“How the U.S. Government Nearly Mailed You a 160-Acre Land Deed (And Lost It in the Mail)”
What's on the Front Page
The front page of the Daily Union opens with a major federal engineering contract: the U.S. government is calling for bids to deepen the outlet channels of the Mississippi River into the Gulf of Mexico. Congress has appropriated $330,000 for the work, and bidders are invited to submit proposals for opening channels to a depth of at least 12 feet (with options for deeper excavation) and maintaining them at a width of 300 feet. The project reflects the immense importance of Mississippi River commerce to the nation's economy—steamboats and barges needed reliable deep-water access to move goods from the interior to ocean-going vessels.
Beyond the engineering notice, the page brims with advertisements for rail service, lotteries, schools, and patent medicines. The Baltimore & Ohio Railroad proudly announces through-ticketing from Washington to western cities as far as New Orleans and Chicago, promising travelers they can leave Washington at dawn and reach Cincinnati in 18 hours. Meanwhile, Dr. M. DeGrath's "Electric Oil" is advertised as a cure-all for rheumatism, piles, neuralgia, and burns, with testimonials from Philadelphia's mayor and other prominent citizens—a common pitch for the era's unregulated patent medicines.
Why It Matters
September 1856 was a volatile moment in American politics. Just three months earlier, pro-slavery forces had attacked the town of Lawrence, Kansas, and Senator Charles Sumner had been brutally caned on the Senate floor by Preston Brooks. The election of James Buchanan was weeks away. Against this backdrop of sectional tension, the front page reveals a nation focused on infrastructure and commerce—the practical machinery that bound North and South together economically, even as ideology tore them apart. The Mississippi River improvements symbolized the government's commitment to facilitating trade and development, a neutral arena that transcended slavery politics. Yet within five years, this same river would become a battlefield in the Civil War.
Hidden Gems
- The Mississippi River contract allows bidders to propose ongoing maintenance payments stretched over time, with 80% of payments made in installments and 20% retained until final inspection—an early example of government contract management with performance-based holdbacks still used today.
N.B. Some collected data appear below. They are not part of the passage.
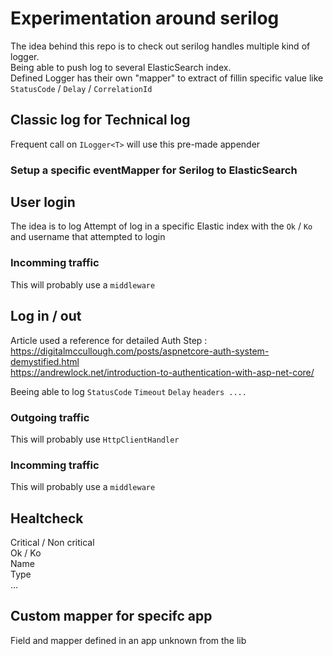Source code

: # Experimentation around serilog

The idea behind this repo is to check out serilog handles multiple kind of logger.  
Being able to push log to several ElasticSearch index.  
Defined Logger has their own "mapper" to extract of fillin specific value like `StatusCode` / `Delay` / `CorrelationId`

## Classic log for Technical log
Frequent call on `ILogger<T>` will use this pre-made appender
### Setup a specific eventMapper for Serilog to ElasticSearch

## User login
The idea is to log Attempt of log in a specific Elastic index with the `Ok` / `Ko` and username that attempted to login

### Incomming traffic
This will probably use a `middleware`

## Log in / out
Article used a reference for detailed Auth Step :  
https://digitalmccullough.com/posts/aspnetcore-auth-system-demystified.html  
https://andrewlock.net/introduction-to-authentication-with-asp-net-core/  

Beeing able to log `StatusCode` `Timeout` `Delay` `headers ....`

### Outgoing traffic
This will probably use `HttpClientHandler`

### Incomming traffic
This will probably use a `middleware`

## Healtcheck
Critical / Non critical  
Ok / Ko  
Name  
Type  
...

## Custom mapper for specifc app
Field and mapper defined in an app unknown from the lib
- The Daily Union advertises multiple Delaware state lotteries for September, each with spectacular prizes: one offering a grand prize of $67,097, another $37,783. Lottery tickets cost $10 to $20 ($300-$600 in modern money), yet were openly promoted in newspapers and run by state governments as legitimate revenue sources.
- Alexandria Academy in Virginia (just across the river from Washington) advertises board and tuition for $150 per semester, payable quarterly—roughly $4,500 in today's money for a year's schooling, suggesting only the well-to-do could afford residential education.
- An advertisement for Roche's and White's fall style dress hats for gentlemen appears at the bottom—dated 1856, it notes these are the 'fashionable fall style,' revealing how seasonal fashion cycles in hat styles were already an established marketing concept.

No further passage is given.